Over some eighteen months I went through a good number
of iterations of my second collection and tried a range of different titles. Special
thanks are due to the late Ciaran Carson, Moyra Donaldson and Damian Smyth for
their feedback. As Lagan Press had stopped publishing collections some years previously,
I needed to find a new home for my work. Roger Robinson, the winner of the TS
Eliot Prize 2019, said that after his manuscript got dozens of rejections from
publishers, he was told to hone his craft and keep trying. I followed this
excellent advice. Despite the rejections I received, I kept improving my
manuscript and early last year my collection was taken by Dempsey & Windle,
an independent publisher based in England.

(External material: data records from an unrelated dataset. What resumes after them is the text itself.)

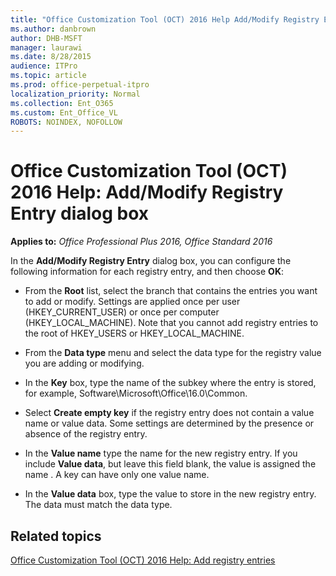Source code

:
 ```yaml
---
title: "Office Customization Tool (OCT) 2016 Help Add/Modify Registry Entry dialog box"
ms.author: danbrown
author: DHB-MSFT
manager: laurawi
ms.date: 8/28/2015
audience: ITPro
ms.topic: article
ms.prod: office-perpetual-itpro
localization_priority: Normal
ms.collection: Ent_O365
ms.custom: Ent_Office_VL
ROBOTS: NOINDEX, NOFOLLOW
---
```


# Office Customization Tool (OCT) 2016 Help: Add/Modify Registry Entry dialog box

**Applies to:** *Office Professional Plus 2016, Office Standard 2016*

In the **Add/Modify Registry Entry** dialog box, you can configure the following information for each registry entry, and then choose **OK**:
  
- From the **Root** list, select the branch that contains the entries you want to add or modify. Settings are applied once per user (HKEY_CURRENT_USER) or once per computer (HKEY_LOCAL_MACHINE). Note that you cannot add registry entries to the root of HKEY_USERS or HKEY_LOCAL_MACHINE. 
    
- From the **Data type** menu and select the data type for the registry value you are adding or modifying. 
    
- In the **Key** box, type the name of the subkey where the entry is stored, for example, Software\Microsoft\Office\16.0\Common. 
    
- Select **Create empty key** if the registry entry does not contain a value name or value data. Some settings are determined by the presence or absence of the registry entry. 
    
- In the **Value name** type the name for the new registry entry. If you include **Value data**, but leave this field blank, the value is assigned the name <Default>. A key can have only one <Default> value name. 
    
- In the **Value data** box, type the value to store in the new registry entry. The data must match the data type. 
    
## Related topics
[Office Customization Tool (OCT) 2016 Help: Add registry entries](oct-2016-help-add-registry-entries.md)

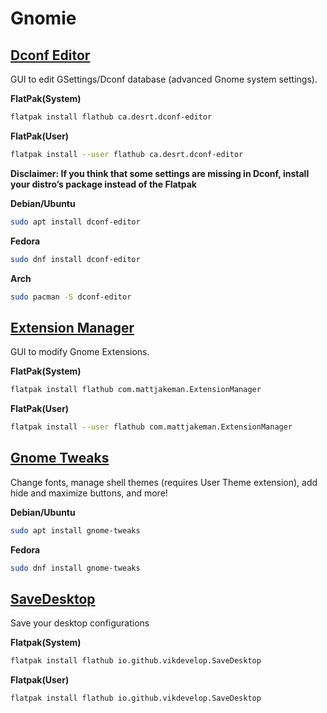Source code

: # Gnomie

## [Dconf Editor](https://flathub.org/apps/ca.desrt.dconf-editor)

GUI to edit GSettings/Dconf database (advanced Gnome system settings). 

**FlatPak(System)**
```bash
flatpak install flathub ca.desrt.dconf-editor
```

**FlatPak(User)**
```bash
flatpak install --user flathub ca.desrt.dconf-editor
```

**Disclaimer: If you think that some settings are missing in Dconf, install your distro’s package instead of the Flatpak**

**Debian/Ubuntu**
```bash
sudo apt install dconf-editor
```

**Fedora**
```bash
sudo dnf install dconf-editor
```

**Arch**
```bash
sudo pacman -S dconf-editor
```

## [Extension Manager](https://flathub.org/apps/com.mattjakeman.ExtensionManager)
GUI to modify Gnome Extensions.

**FlatPak(System)**
```bash
flatpak install flathub com.mattjakeman.ExtensionManager
```

**FlatPak(User)**
```bash
flatpak install --user flathub com.mattjakeman.ExtensionManager
```

## [Gnome Tweaks](https://github.com/GNOME/gnome-tweaks)
Change fonts, manage shell themes (requires User Theme extension), add hide and maximize buttons, and more! 

**Debian/Ubuntu**
```bash
sudo apt install gnome-tweaks
```

**Fedora**
```bash 
sudo dnf install gnome-tweaks
```

## [SaveDesktop](https://flathub.org/apps/io.github.vikdevelop.SaveDesktop)
Save your desktop configurations

**Flatpak(System)**
```bash
flatpak install flathub io.github.vikdevelop.SaveDesktop
```

**Flatpak(User)**
```bash
flatpak install flathub io.github.vikdevelop.SaveDesktop
```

The Skylark’s Call comprises
fifty-two poems. Around a third of these are autobiographical. Only two of them
are concerned with my cancer treatment. Some poems are mythic, some spiritual,
some historical, some geo-political, and some are environmental. About half of
the poems in the book are ‘discovered poems’. The poems span four continents
and seven millennia, for the human condition is timeless and universal. All of
the poems are in some way concerned with memories and meanings at the complex
borderland between life and death. Together they explore the vitality and
vulnerability of everyday life.
The poems that make up this collection are of course
informed by my experience over the past decade. During that time I have been a
cancer patient and a survivor. But that does not define me, nor does it define the
scope of the collection. The emotional substance of my life over the past
decade has been wide ranging and extremely diverse. The changes that have taken
place in me as a person and as a writer are considerable in their scale and in
their horizons. The scope and character of my new collection reflects this.
I began
this period not expecting to survive beyond two years. I didn’t think I would write
poetry again and I certainly never imagined that I would complete a second
collection. I learned to live for each day. I’m of course delighted that these
and plenty more good things have come to pass. Life has so many and varied ways
of surprising us.
The Skylark’s Call was
launched two months ago. It seems to have struck a chord with many readers and sales have been brisk.
Enthusiastic comments about the poems have been posted on social media. Perhaps
the coronavirus pandemic has played a part, for the territory that the
collection explores is one that we are all now having to deal with."